16), they had been there ‘many years’ (Rom. 15:23), and were well known in
Christian circles abroad (Rom. 1:8). Paul’s reference to his not building
‘on another man’s foundation’ (Rom. 15:20) does not necessarily refer to the
situation in Rome; it need only mean that this was the reason why his work
abroad had been so lengthy (Rom. 15:22–23); indeed, the authority he assumes
in the Epistle leaves little room for an alternative leader. The most
natural assumption, on the internal evidence, is that Paul is writing to a
group of persons who have collected in Rome over the years after having had
some contact with him in the various churches of his foundation. A number of
them are described as his ‘kinsmen’, others have worked with him in the
past. He introduces a new arrival to them (Rom. 16:1). Although some bear
Roman names, we must assume that they are recently enfranchised foreigners,
or at least that the majority of them are not Romans, since Paul’s
references to the government allude to its capital and taxation powers over
non-Romans in particular (Rom. 13:4, 7).
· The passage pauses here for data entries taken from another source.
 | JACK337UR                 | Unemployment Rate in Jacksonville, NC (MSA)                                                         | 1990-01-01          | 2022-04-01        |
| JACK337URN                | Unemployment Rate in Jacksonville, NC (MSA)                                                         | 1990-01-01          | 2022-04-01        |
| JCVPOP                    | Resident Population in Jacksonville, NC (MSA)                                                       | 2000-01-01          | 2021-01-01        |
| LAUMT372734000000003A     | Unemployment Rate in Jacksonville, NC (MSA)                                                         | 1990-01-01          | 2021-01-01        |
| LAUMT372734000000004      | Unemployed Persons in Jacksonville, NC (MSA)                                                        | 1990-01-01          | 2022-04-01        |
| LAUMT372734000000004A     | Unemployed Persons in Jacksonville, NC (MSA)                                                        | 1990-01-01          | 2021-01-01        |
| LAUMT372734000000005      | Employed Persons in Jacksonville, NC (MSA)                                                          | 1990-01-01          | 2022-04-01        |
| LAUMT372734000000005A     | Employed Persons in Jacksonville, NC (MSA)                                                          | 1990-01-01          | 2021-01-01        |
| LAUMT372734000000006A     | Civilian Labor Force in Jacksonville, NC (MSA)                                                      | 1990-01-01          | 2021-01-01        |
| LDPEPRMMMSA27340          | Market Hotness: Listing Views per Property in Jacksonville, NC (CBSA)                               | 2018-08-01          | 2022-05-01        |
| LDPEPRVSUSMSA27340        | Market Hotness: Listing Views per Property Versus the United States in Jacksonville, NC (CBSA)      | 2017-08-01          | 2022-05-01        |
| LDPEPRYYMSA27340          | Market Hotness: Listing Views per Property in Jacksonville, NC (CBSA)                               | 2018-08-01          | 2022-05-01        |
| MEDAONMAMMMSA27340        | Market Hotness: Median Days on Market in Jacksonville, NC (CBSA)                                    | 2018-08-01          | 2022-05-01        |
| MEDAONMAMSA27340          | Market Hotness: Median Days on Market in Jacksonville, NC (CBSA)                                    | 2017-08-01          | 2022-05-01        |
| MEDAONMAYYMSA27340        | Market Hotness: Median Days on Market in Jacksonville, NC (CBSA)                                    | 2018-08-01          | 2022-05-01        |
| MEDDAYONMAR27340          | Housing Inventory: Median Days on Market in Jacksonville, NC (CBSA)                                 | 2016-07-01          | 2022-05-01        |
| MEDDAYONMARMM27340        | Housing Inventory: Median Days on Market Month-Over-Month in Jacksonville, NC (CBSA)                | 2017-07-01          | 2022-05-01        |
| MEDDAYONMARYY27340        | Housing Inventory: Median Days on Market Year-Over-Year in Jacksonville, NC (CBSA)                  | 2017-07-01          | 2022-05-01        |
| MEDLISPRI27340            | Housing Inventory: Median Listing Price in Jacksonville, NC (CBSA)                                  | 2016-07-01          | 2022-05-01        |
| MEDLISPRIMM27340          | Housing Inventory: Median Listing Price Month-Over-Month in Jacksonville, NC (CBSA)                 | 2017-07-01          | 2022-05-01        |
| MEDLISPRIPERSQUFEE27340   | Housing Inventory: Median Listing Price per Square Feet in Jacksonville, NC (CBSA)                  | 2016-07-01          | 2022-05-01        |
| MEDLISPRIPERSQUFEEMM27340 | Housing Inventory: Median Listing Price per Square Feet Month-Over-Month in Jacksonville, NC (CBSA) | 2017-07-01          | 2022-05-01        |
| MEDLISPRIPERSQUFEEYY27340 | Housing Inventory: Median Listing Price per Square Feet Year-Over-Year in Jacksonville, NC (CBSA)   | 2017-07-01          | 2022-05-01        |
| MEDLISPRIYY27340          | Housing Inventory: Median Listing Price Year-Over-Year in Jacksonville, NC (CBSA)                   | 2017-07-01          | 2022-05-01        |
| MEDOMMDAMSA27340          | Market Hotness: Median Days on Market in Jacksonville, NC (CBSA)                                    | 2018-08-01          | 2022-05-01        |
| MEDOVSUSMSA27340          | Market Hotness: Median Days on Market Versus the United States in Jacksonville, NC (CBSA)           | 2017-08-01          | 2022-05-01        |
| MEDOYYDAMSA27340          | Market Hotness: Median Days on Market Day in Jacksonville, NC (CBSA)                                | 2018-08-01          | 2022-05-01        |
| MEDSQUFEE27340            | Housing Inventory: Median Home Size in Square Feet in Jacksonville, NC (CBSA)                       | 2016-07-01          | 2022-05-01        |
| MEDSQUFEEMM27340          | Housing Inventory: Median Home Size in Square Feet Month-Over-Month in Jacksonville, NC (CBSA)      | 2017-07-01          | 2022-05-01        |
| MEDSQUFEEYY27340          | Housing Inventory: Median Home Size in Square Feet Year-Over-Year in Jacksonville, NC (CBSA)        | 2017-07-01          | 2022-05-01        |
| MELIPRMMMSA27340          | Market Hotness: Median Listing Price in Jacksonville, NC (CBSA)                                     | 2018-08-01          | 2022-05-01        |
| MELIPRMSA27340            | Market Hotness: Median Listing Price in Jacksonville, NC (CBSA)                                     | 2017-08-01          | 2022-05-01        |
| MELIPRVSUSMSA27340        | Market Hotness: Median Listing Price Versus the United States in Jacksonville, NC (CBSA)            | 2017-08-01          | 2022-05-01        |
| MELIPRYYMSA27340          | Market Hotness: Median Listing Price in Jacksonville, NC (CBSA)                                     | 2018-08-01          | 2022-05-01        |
Although some are Jews, the group
seems to have a life of its own apart from the Jewish community (ch. 12).
The reference in at least five cases to household units (Rom. 16:5, 10–11,
14–15) suggests that this may have been the basis of their association.
When Paul finally reached Rome several years later, he
had been met on the way by ‘the brethren’ (Acts 28:15). They do not appear
again, however, either in connection with Paul’s dealings with the Jewish
authorities or, so far as the brief notice goes, during his 2 years’
imprisonment. The seven letters that are supposed to belong to this period
do sometimes contain greetings from ‘the brethren’, though they are mainly
concerned with personal messages. The reference to rival preachers (Phil.
1:15) is the nearest we come to any positive NT evidence for a non-Pauline
contribution to Roman Christianity. On the other hand, the assumption of a
church organized independently of Paul might explain the amorphous character
of Roman Christianity in his writings.